# [SOURCE DATA]
==*==

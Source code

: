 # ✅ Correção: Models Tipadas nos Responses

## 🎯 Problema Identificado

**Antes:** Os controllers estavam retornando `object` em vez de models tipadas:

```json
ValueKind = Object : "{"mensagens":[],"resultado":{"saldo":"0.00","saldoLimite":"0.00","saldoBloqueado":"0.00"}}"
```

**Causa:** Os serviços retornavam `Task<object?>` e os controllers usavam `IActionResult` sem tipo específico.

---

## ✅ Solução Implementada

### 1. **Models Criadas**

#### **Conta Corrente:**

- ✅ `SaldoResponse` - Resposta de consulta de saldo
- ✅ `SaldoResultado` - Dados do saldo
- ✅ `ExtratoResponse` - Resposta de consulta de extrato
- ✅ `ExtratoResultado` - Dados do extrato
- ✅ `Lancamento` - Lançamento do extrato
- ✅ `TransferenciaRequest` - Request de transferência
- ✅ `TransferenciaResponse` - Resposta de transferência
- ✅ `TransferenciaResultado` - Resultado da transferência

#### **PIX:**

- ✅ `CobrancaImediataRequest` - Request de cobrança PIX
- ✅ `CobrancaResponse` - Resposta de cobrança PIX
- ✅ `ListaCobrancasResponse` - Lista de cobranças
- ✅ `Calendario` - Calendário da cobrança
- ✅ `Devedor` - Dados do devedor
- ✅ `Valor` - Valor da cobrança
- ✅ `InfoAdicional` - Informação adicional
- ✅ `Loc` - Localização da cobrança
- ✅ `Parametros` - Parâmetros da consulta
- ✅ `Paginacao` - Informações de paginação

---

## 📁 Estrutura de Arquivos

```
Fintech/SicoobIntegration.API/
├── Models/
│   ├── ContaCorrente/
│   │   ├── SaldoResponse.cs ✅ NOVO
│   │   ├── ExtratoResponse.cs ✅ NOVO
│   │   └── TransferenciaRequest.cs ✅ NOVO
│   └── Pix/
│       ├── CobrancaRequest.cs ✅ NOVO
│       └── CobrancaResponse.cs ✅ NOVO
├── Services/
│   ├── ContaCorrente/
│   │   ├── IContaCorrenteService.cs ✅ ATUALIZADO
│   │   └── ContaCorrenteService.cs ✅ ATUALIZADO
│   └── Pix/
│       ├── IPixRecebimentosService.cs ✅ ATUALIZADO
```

==*==

# [YOUR INSTRUCTIONS]
Once more, write out all of the entries above exactly.

# [WRITTEN ANSWER]
Source code

: # ✅ Correção: Models Tipadas nos Responses

## 🎯 Problema Identificado

**Antes:** Os controllers estavam retornando `object` em vez de models tipadas:

```json
ValueKind = Object : "{"mensagens":[],"resultado":{"saldo":"0.00","saldoLimite":"0.00","saldoBloqueado":"0.00"}}"
```

**Causa:** Os serviços retornavam `Task<object?>` e os controllers usavam `IActionResult` sem tipo específico.

---

## ✅ Solução Implementada

### 1. **Models Criadas**

#### **Conta Corrente:**

- ✅ `SaldoResponse` - Resposta de consulta de saldo
- ✅ `SaldoResultado` - Dados do saldo
- ✅ `ExtratoResponse` - Resposta de consulta de extrato
- ✅ `ExtratoResultado` - Dados do extrato
- ✅ `Lancamento` - Lançamento do extrato
- ✅ `TransferenciaRequest` - Request de transferência
- ✅ `TransferenciaResponse` - Resposta de transferência
- ✅ `TransferenciaResultado` - Resultado da transferência

#### **PIX:**

- ✅ `CobrancaImediataRequest` - Request de cobrança PIX
- ✅ `CobrancaResponse` - Resposta de cobrança PIX
- ✅ `ListaCobrancasResponse` - Lista de cobranças
- ✅ `Calendario` - Calendário da cobrança
- ✅ `Devedor` - Dados do devedor
- ✅ `Valor` - Valor da cobrança
- ✅ `InfoAdicional` - Informação adicional
- ✅ `Loc` - Localização da cobrança
- ✅ `Parametros` - Parâmetros da consulta
- ✅ `Paginacao` - Informações de paginação

---

## 📁 Estrutura de Arquivos

```
Fintech/SicoobIntegration.API/
├── Models/
│   ├── ContaCorrente/
│   │   ├── SaldoResponse.cs ✅ NOVO
│   │   ├── ExtratoResponse.cs ✅ NOVO
│   │   └── TransferenciaRequest.cs ✅ NOVO
│   └── Pix/
│       ├── CobrancaRequest.cs ✅ NOVO
│       └── CobrancaResponse.cs ✅ NOVO
├── Services/
│   ├── ContaCorrente/
│   │   ├── IContaCorrenteService.cs ✅ ATUALIZADO
│   │   └── ContaCorrenteService.cs ✅ ATUALIZADO
│   └── Pix/
│       ├── IPixRecebimentosService.cs ✅ ATUALIZADO
```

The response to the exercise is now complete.